Task item: For the entries that follow, tally the lines holding the string "double". Give the total and nothing else.

Saved data entries
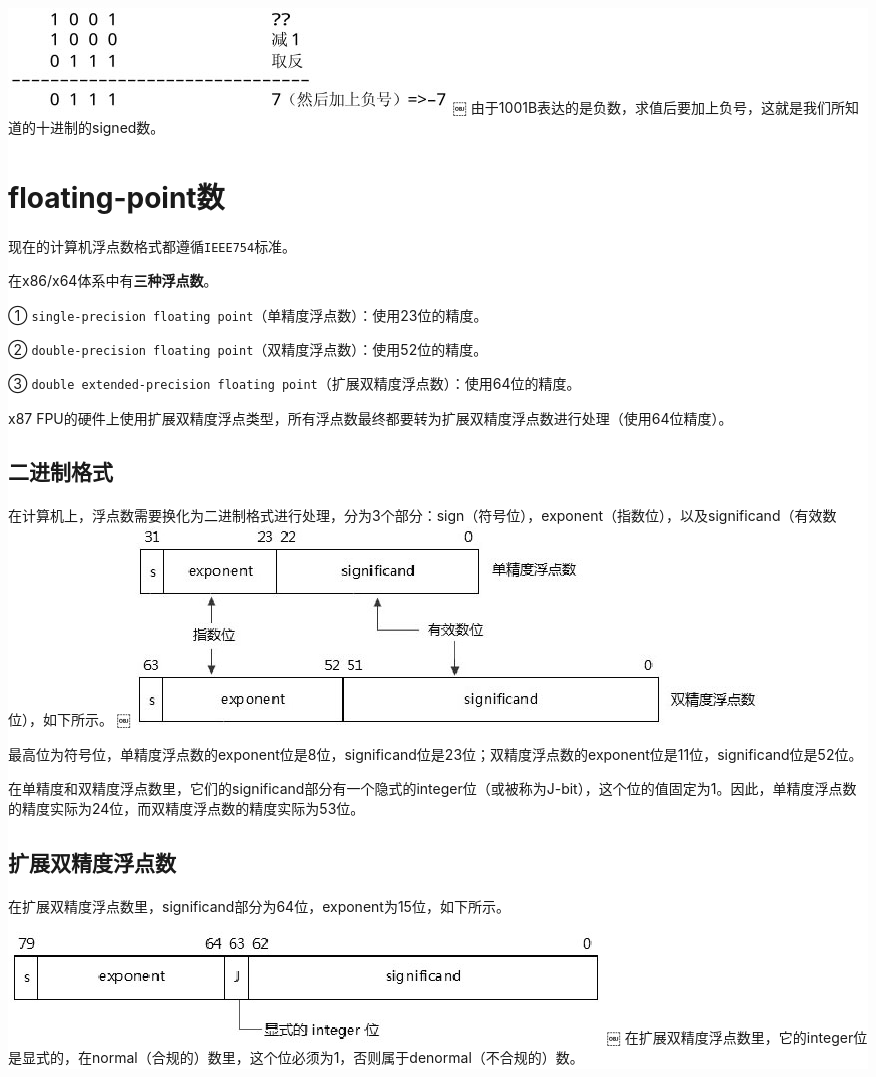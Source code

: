 ![2020-02-09-19-58-36.png](./images/2020-02-09-19-58-36.png)
￼
由于1001B表达的是负数，求值后要加上负号，这就是我们所知道的十进制的signed数。

# floating-point数

现在的计算机浮点数格式都遵循`IEEE754`标准。

在x86/x64体系中有**三种浮点数**。

① `single-precision floating point`（单精度浮点数）：使用23位的精度。

② `double-precision floating point`（双精度浮点数）：使用52位的精度。

③ `double extended-precision floating point`（扩展双精度浮点数）：使用64位的精度。

x87 FPU的硬件上使用扩展双精度浮点类型，所有浮点数最终都要转为扩展双精度浮点数进行处理（使用64位精度）。

## 二进制格式

在计算机上，浮点数需要换化为二进制格式进行处理，分为3个部分：sign（符号位），exponent（指数位），以及significand（有效数位），如下所示。
￼
![2020-02-09-21-45-47.png](./images/2020-02-09-21-45-47.png)

最高位为符号位，单精度浮点数的exponent位是8位，significand位是23位；双精度浮点数的exponent位是11位，significand位是52位。

在单精度和双精度浮点数里，它们的significand部分有一个隐式的integer位（或被称为J-bit），这个位的值固定为1。因此，单精度浮点数的精度实际为24位，而双精度浮点数的精度实际为53位。

## 扩展双精度浮点数

在扩展双精度浮点数里，significand部分为64位，exponent为15位，如下所示。

![2020-02-09-21-47-53.png](./images/2020-02-09-21-47-53.png)
￼
在扩展双精度浮点数里，它的integer位是显式的，在normal（合规的）数里，这个位必须为1，否则属于denormal（不合规的）数。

Solution to the exercise: 2